The Grünenthal Group has acquired Thar Pharmaceuticals for an undisclosed price, in a deal that adds a late-stage drug candidate to the buyer’s portfolio of pain treatments.
The acquisition, disclosed yesterday, adds to Grünenthal’s pipeline worldwide development and commercialization rights to T121, Thar’s Phase III-ready lead candidate for management of pain associated with complex regional pain syndrome (CRPS).
T121 is a novel composition-of-matter patented oral zoledronic acid drug that has received the FDA’s orphan drug designation. The intravenous (IV) form of zoledronic acid, marketed by Novartis as Reclast®, is already approved for postmenopausal osteoporosis in women, increase of bone mass in male osteoporosis, glucocorticoid-induced osteoporosis, and Paget’s disease in men and women.
Grünenthal says T121 complements and broadens its CRPS portfolio, which includes the Phase III candidate IV neridronate.
“This acquisition fully supports our strategy to become a leading player in CRPS,” Grünenthal CEO Gabriel Baertschi said in a statement.
Grünenthal plans to conduct pivotal studies intended to show the efficacy and safety of T121 in CRPS. According to the company, preclinical and pilot clinical results have suggested that zoledronic acid could significantly reduce pain and other debilitating symptoms of CRPS, a debilitating condition for which no treatments have been approved by the FDA or European Medicines Agency.
The acquisition of Thar comes some 3 months after the Pittsburgh-based company filed for a $50 million initial public offering that was never carried out.

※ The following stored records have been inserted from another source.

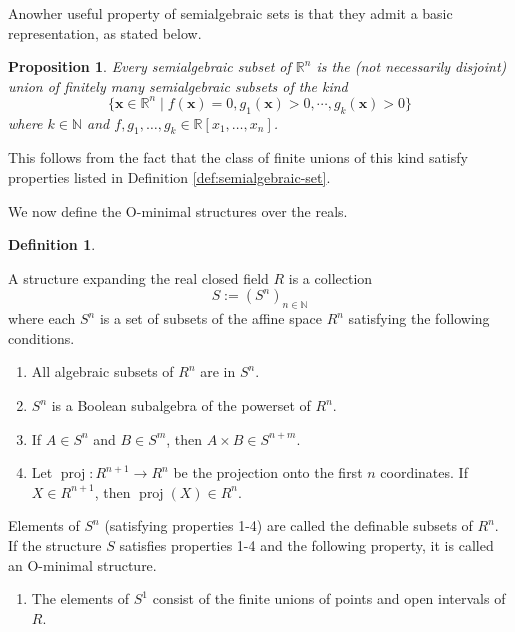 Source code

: \documentclass[
]{book}
\providecommand{\tightlist}{%
  \setlength{\itemsep}{0pt}\setlength{\parskip}{0pt}}
\newtheorem{proposition}{Proposition}[chapter]
\theoremstyle{definition}
\newtheorem{definition}{Definition}[chapter]
\theoremstyle{definition}
\theoremstyle{definition}
\theoremstyle{definition}
\theoremstyle{remark}
\begin{document}
Anowher useful property of semialgebraic sets is that they admit a basic representation, as stated below.

\begin{proposition}
\protect\hypertarget{prp:union-of-conjunctionss}{}\label{prp:union-of-conjunctionss}Every semialgebraic subset of \(\mathbb{R}^n\) is the (not necessarily disjoint) union of finitely many semialgebraic subsets of the kind
\[
\{ \mathbf{x} \in \mathbb{R}^n \mid f(\mathbf{x}) = 0, g_1(\mathbf{x}) > 0, \cdots, g_k(\mathbf{x}) > 0 \}
\]
where \(k \in \mathbb{N}\) and \(f,g_1,\ldots,g_k \in \mathbb{R}[x_1,\ldots,x_n]\).
\end{proposition}

This follows from the fact that the class of finite unions of this kind satisfy properties listed in Definition \ref{def:semialgebraic-set}.

We now define the O-minimal structures over the reals.

\begin{definition}
\protect\hypertarget{def:definable-set}{}\label{def:definable-set}

A structure expanding the real closed field \(R\) is a collection \[
S := (S^n)_{n \in \mathbb{N}}
\]
where each \(S^n\) is a set of subsets of the affine space \(R^n\) satisfying the following conditions.

\begin{enumerate}
\def\labelenumi{\arabic{enumi}.}
\tightlist
\item
  All algebraic subsets of \(R^n\) are in \(S^n\).
\item
  \(S^n\) is a Boolean subalgebra of the powerset of \(R^n\).
\item
  If \(A \in S^n\) and \(B \in S^m\), then \(A \times B \in S^{n+m}\).
\item
  Let \(\operatorname{proj}: R^{n+1} \to R^n\) be the projection onto the first \(n\) coordinates. If \(X\in R^{n+1}\), then \(\operatorname{proj}(X) \in R^n\).
\end{enumerate}

Elements of \(S^n\) (satisfying properties 1-4) are called the definable subsets of \(R^n\).
If the structure \(S\) satisfies properties 1-4 and the following property, it is called an O-minimal structure.

\begin{enumerate}
\def\labelenumi{\arabic{enumi}.}
\setcounter{enumi}{4}
\tightlist
\item
  The elements of \(S^1\) consist of the finite unions of points and open intervals of \(R\).
\end{enumerate}

\end{definition}
\end{document}

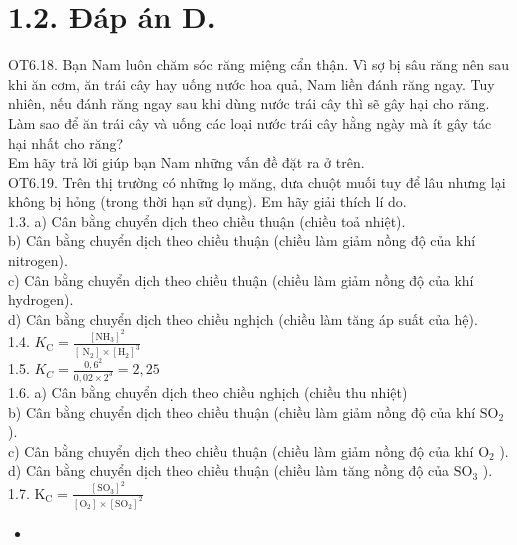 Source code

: \documentclass[10pt]{article}
\begin{document}
\section*{1.2. Đáp án D.}
OT6.18. Bạn Nam luôn chăm sóc răng miệng cẩn thận. Vì sợ bị sâu răng nên sau khi ăn cơm, ăn trái cây hay uống nước hoa quả, Nam liền đánh răng ngay. Tuy nhiên, nếu đánh răng ngay sau khi dùng nước trái cây thì sẽ gây hại cho răng. Làm sao để ăn trái cây và uống các loại nước trái cây hằng ngày mà ít gây tác hại nhất cho răng?\\
Em hãy trả lời giúp bạn Nam những vấn đề đặt ra ở trên.\\
OT6.19. Trên thị trường có những lọ măng, dưa chuột muối tuy để lâu nhưng lại không bị hỏng (trong thời hạn sử dụng). Em hãy giải thích lí do.\\
1.3. a) Cân bằng chuyển dịch theo chiều thuận (chiều toả nhiệt).\\
b) Cân bằng chuyển dịch theo chiều thuận (chiều làm giảm nồng độ của khí nitrogen).\\
c) Cân bằng chuyển dịch theo chiều thuận (chiều làm giảm nồng độ của khí hydrogen).\\
d) Cân bằng chuyển dịch theo chiều nghịch (chiều làm tăng áp suất của hệ).\\
1.4. $K_{\mathrm{C}}=\frac{\left[\mathrm{NH}_{3}\right]^{2}}{\left[\mathrm{~N}_{2}\right] \times\left[\mathrm{H}_{2}\right]^{3}}$\\
1.5. $K_{C}=\frac{0,6^{2}}{0,02 \times 2^{3}}=2,25$\\
1.6. a) Cân bằng chuyển dịch theo chiều nghịch (chiều thu nhiệt)\\
b) Cân bằng chuyển dịch theo chiều thuận (chiều làm giảm nồng độ của khí $\mathrm{SO}_{2}$ ).\\
c) Cân bằng chuyển dịch theo chiều thuận (chiều làm giảm nồng độ của khí $\mathrm{O}_{2}$ ).\\
d) Cân bằng chuyển dịch theo chiều thuận (chiều làm tăng nồng độ của $\mathrm{SO}_{3}$ ).\\
1.7. $\mathrm{K}_{\mathrm{C}}=\frac{\left[\mathrm{SO}_{3}\right]^{2}}{\left[\mathrm{O}_{2}\right] \times\left[\mathrm{SO}_{2}\right]^{2}}$

\begin{itemize}
  \item 
\end{itemize}
\end{document}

In that IPO, Thar detailed its pivotal-stage plans for T121.
“We plan to conduct two double-blind, placebo-controlled, multisite Phase III clinical trials with approximately 150 patients each,” Thar stated in its S-1 filing, dated August 19. “We anticipate initiating the first pivotal clinical trial in the first quarter of 2017.”
Headquartered in Aachen, Germany, Grünenthal focuses on transforming IV-only drugs into oral drugs for existing and new indications using its proprietary technology EnhanceTM development platform.